Рассмотрим теперь второй монолог. В нем нет правды с самого начала. Единственное, чему можно поверить, – это утверждение, что искусство не закрепится на той новой высоте, которой достиг Моцарт. Все остальное – прямая ложь или манипуляции. Речь идет о намерении убить великого композитора, но слова «убить» нет, вместо него – «остановить», «исчезнет», «улетай». Зато о несуществующей опасности сказано угрожающе резко: «не то мы все погибли». Убийство подается как миссия, подвиг, оно не задумано Сальери, а предначертано судьбой. Его цель – спасение целого сообщества «служителей музыки», от лица которого выступает Сальери. Но самый изощренный прием использован дальше. Задается вопрос, не имеющий отношения к той проблеме, которая обсуждается, и отрицательный ответ рассматривается как главный аргумент. Первая часть вопроса вообще чудовищно бессмысленна: что пользы, если какой‑то человек будет жить? Тут, я надеюсь, и обсуждать нечего. Но и уточненное продолжение о том, поднимется ли искусство, никак не связано с необходимостью убийства. (Сравним: улучшилось ли поведение подростков после того, как скамейки во дворе выкрасили в зеленый цвет? – Нет. – Значит, надо наказать тех, кто красил.) Таким образом, весь второй монолог представляет собой имитацию рассуждения, и только в самом конце нетерпеливое чувство прорывается в зловещем каламбуре (Мы бескрылы, а Моцарт подобен херувиму? – «Так улетай же! чем скорей, тем лучше»).

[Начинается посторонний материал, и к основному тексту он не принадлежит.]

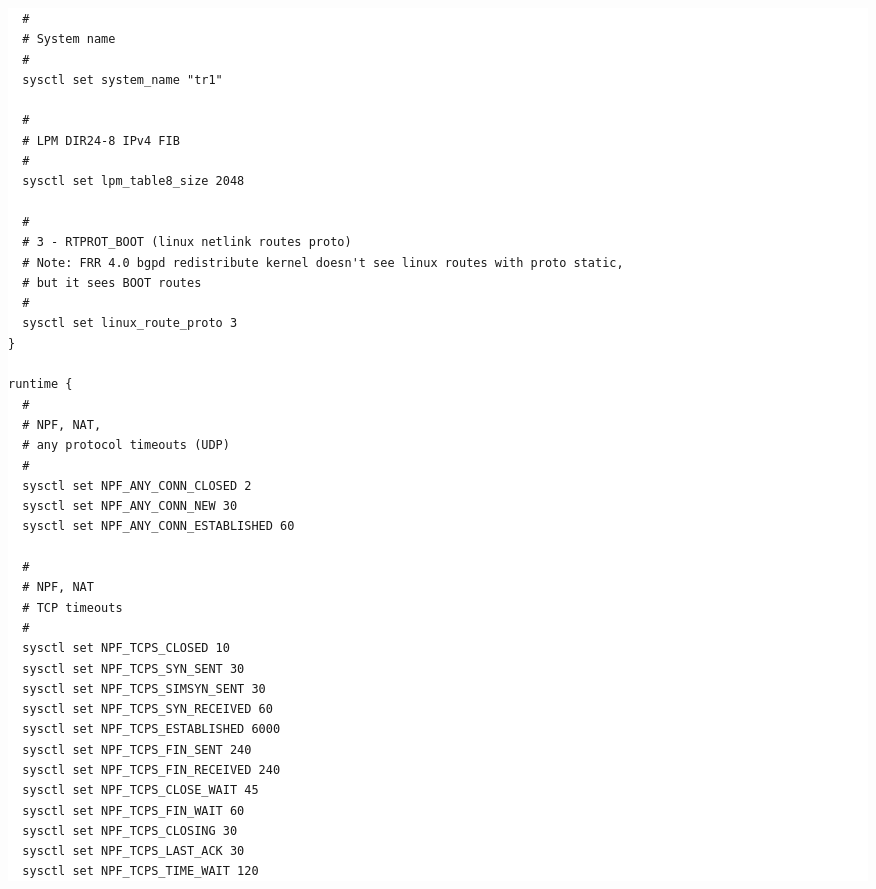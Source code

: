 	  #
	  # System name
	  #
	  sysctl set system_name "tr1"
	  		  
	  #
	  # LPM DIR24-8 IPv4 FIB
	  #
	  sysctl set lpm_table8_size 2048
	
	  #
	  # 3 - RTPROT_BOOT (linux netlink routes proto) 
	  # Note: FRR 4.0 bgpd redistribute kernel doesn't see linux routes with proto static,
	  # but it sees BOOT routes
	  #
	  sysctl set linux_route_proto 3  
	}
	
	runtime {
	  # 
	  # NPF, NAT, 
	  # any protocol timeouts (UDP)
	  #
	  sysctl set NPF_ANY_CONN_CLOSED 2
	  sysctl set NPF_ANY_CONN_NEW 30
	  sysctl set NPF_ANY_CONN_ESTABLISHED 60
	
	  # 
	  # NPF, NAT
	  # TCP timeouts
	  #
	  sysctl set NPF_TCPS_CLOSED 10
	  sysctl set NPF_TCPS_SYN_SENT 30
	  sysctl set NPF_TCPS_SIMSYN_SENT 30
	  sysctl set NPF_TCPS_SYN_RECEIVED 60
	  sysctl set NPF_TCPS_ESTABLISHED 6000
	  sysctl set NPF_TCPS_FIN_SENT 240
	  sysctl set NPF_TCPS_FIN_RECEIVED 240
	  sysctl set NPF_TCPS_CLOSE_WAIT 45
	  sysctl set NPF_TCPS_FIN_WAIT 60
	  sysctl set NPF_TCPS_CLOSING 30
	  sysctl set NPF_TCPS_LAST_ACK 30
	  sysctl set NPF_TCPS_TIME_WAIT 120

Итак, мы обнаружили несколько простых и не вполне честных способов внушить читателю или слушателю ту или иную идею. Среди них уклонение от прямого называния сути, внешнее подражание логическим построениям, подмена предмета рассмотрения, создание положительного образа автора и группы, которую он представляет, и заведомое принижение оппонентов.
Как это ни удивительно, список приемов внушения и убеждения, известных с давних пор, дошел до наших дней, почти не обогатившись новыми открытиями. Мы убедимся в этом, анализируя статьи, написанные недавно, а также ученические сочинения.
Перечитывая монологи из известных трагедий, мы обнаружили, что их герои умело используют приемы внушения той или иной ложной идеи. Обычно они отказываются прямо назвать суть проблемы, подменяют предмет разговора, в речи с помощью специальных слов имитируют логичное рассуждение, чередуют правдивые сообщения с ложными, воздействуют на эмоции, создавая положительный образ «своих» – группы, которую герой представляет, и уничижительно отзываясь об оппонентах.
Эти же приемы используют политики и недобросовестные публицисты, если их задача – не представить объективную картину, не дать читателю возможность взвесить все «за» и «против», а подавить, заставить согласиться, уверовать, что высказанная точка зрения – единственно правильная и достойная.
Показать это ученикам можно на разных примерах. Мои ровесники, я думаю, до сих пор близко к тексту помнят статью Ленина «Партийная организация и партийная литература»[207]
, ее изучали в школе, она легла в основу государственного отношения к литературе как средству идеологической борьбы, и целые десятилетия легальное обсуждение правоты или неправоты ее автора было занятием невозможным или опасным. (Правда, бывало всякое. Помню, как одна умная ученица вдруг, оглянувшись по сторонам, сказала: «Я поняла, как он это делает! Как только чувствует, что позиция у него шаткая, есть что возразить, тут же пишет: “Ну, интеллигенты, конечно, поднимут вопль…”».) А теперешние школьники ее не знают, пиетета перед вождем мировой революции не испытывают, и им можно предложить фрагменты из этой статьи, чтобы они потренировались обнаруживать знакомые приемы.